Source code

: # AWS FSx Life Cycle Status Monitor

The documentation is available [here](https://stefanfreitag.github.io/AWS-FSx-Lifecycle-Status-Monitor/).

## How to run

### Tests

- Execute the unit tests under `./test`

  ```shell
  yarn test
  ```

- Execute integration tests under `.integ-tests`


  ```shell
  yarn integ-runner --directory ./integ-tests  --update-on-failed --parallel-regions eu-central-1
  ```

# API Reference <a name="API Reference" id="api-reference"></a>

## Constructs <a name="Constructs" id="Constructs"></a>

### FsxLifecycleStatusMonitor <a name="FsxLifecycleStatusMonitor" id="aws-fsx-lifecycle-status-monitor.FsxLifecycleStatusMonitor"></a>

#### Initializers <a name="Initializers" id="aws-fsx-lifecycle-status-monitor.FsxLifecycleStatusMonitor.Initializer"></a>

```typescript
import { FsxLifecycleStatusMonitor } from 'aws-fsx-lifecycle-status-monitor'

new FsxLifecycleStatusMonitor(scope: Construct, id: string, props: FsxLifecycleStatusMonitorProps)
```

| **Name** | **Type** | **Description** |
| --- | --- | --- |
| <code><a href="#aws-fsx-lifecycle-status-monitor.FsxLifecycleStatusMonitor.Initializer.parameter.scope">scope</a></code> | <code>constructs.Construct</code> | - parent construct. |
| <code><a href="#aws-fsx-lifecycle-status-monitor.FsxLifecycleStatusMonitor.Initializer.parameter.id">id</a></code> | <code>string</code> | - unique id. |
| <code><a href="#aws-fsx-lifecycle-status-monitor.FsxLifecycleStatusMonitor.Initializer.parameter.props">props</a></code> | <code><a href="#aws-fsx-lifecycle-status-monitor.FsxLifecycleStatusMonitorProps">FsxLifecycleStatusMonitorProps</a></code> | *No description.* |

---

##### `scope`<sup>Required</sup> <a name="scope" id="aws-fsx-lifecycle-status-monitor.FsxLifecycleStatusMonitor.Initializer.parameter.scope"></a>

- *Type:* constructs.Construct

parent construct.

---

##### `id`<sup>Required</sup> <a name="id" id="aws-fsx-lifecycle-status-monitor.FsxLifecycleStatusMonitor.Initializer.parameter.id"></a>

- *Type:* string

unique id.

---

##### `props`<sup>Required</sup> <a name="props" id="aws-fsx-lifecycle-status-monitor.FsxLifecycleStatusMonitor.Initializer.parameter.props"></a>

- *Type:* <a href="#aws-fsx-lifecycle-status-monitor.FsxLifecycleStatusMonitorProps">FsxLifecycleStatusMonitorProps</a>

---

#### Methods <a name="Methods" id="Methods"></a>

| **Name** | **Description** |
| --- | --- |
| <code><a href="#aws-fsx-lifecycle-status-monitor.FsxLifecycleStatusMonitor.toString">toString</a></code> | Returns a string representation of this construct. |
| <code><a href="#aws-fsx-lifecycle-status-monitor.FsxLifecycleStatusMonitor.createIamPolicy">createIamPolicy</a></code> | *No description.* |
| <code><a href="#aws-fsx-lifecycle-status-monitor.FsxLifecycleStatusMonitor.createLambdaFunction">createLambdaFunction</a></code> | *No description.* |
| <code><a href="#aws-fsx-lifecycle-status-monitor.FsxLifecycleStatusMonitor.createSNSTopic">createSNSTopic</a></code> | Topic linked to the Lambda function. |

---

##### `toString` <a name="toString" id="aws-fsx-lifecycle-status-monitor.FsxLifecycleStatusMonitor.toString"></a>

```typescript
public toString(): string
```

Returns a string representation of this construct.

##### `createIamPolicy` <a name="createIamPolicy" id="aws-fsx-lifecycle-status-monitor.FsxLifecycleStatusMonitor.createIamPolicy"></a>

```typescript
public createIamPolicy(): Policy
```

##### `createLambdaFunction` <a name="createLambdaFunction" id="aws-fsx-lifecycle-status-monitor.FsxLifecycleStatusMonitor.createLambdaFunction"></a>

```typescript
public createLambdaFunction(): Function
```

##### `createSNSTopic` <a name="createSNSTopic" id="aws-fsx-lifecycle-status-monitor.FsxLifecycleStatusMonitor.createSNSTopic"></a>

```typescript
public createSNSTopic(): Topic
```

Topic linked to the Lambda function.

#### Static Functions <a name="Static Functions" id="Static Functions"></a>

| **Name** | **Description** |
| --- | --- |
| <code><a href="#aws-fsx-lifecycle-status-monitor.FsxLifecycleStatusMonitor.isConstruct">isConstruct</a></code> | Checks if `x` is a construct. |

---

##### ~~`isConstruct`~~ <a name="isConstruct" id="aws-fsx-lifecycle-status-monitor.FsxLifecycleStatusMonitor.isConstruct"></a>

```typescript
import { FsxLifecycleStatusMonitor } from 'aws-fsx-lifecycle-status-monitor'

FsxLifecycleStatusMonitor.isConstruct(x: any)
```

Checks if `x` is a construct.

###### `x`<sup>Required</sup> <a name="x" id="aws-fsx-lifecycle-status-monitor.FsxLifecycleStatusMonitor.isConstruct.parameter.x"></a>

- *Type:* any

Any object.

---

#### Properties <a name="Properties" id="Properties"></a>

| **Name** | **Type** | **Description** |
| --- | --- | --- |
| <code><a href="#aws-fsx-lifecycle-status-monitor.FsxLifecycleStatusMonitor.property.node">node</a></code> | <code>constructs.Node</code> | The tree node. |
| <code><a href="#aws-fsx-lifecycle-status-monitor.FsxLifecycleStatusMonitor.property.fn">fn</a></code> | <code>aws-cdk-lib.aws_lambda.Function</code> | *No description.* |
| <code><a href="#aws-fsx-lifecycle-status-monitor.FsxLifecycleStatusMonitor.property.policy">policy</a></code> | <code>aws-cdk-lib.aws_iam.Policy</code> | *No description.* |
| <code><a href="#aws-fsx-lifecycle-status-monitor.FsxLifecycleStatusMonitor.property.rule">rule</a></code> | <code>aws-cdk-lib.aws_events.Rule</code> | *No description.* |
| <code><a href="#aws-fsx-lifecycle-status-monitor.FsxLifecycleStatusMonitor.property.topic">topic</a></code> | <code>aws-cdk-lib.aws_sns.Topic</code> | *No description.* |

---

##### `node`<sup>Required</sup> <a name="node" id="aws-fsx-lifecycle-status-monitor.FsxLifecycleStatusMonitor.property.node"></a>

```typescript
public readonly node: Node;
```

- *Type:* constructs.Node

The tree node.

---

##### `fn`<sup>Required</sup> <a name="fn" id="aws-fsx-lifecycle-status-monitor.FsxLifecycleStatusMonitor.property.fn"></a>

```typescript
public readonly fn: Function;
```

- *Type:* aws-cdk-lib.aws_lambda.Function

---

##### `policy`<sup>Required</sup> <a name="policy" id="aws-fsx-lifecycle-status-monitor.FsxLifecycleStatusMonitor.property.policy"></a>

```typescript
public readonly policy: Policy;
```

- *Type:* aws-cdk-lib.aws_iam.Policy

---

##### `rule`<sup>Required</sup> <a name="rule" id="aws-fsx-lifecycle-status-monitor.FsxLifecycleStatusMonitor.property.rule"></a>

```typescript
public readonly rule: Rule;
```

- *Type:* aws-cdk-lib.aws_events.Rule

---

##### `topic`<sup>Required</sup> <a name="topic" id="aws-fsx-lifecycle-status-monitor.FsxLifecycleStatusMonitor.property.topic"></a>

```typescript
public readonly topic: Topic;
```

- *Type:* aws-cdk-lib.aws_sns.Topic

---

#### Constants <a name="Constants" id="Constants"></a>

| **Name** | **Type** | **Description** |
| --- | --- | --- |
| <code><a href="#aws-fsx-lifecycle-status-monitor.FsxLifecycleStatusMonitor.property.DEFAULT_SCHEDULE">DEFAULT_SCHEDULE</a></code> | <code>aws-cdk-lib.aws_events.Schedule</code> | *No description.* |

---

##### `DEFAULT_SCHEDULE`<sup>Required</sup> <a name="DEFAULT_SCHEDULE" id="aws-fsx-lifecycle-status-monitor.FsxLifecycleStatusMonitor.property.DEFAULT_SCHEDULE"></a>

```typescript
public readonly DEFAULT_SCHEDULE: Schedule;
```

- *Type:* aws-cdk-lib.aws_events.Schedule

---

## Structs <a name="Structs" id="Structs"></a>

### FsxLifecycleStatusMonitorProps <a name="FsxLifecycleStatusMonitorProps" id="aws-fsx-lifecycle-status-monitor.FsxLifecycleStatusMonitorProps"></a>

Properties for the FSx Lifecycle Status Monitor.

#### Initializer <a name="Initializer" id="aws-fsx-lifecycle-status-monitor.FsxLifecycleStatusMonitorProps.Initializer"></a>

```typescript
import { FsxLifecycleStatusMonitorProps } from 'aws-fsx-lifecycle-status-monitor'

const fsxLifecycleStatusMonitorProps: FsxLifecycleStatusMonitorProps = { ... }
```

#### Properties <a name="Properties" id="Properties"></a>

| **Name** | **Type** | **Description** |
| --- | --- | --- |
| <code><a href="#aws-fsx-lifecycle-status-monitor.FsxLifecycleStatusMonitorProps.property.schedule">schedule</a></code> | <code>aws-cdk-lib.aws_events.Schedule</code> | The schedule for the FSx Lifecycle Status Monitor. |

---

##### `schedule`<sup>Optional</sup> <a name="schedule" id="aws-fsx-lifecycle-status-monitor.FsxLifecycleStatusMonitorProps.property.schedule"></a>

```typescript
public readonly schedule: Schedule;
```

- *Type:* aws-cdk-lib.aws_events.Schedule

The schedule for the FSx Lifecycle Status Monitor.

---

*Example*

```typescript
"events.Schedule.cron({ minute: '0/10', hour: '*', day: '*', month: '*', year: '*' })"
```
◆ ◆ ◆
## GOAL OF THE EXERCISE
Search the entries above for the word "scope" and copy each line where it appears.

## EXPECTED ANSWER
new FsxLifecycleStatusMonitor(scope: Construct, id: string, props: FsxLifecycleStatusMonitorProps)
| <code><a href="#aws-fsx-lifecycle-status-monitor.FsxLifecycleStatusMonitor.Initializer.parameter.scope">scope</a></code> | <code>constructs.Construct</code> | - parent construct. |
##### `scope`<sup>Required</sup> <a name="scope" id="aws-fsx-lifecycle-status-monitor.FsxLifecycleStatusMonitor.Initializer.parameter.scope"></a>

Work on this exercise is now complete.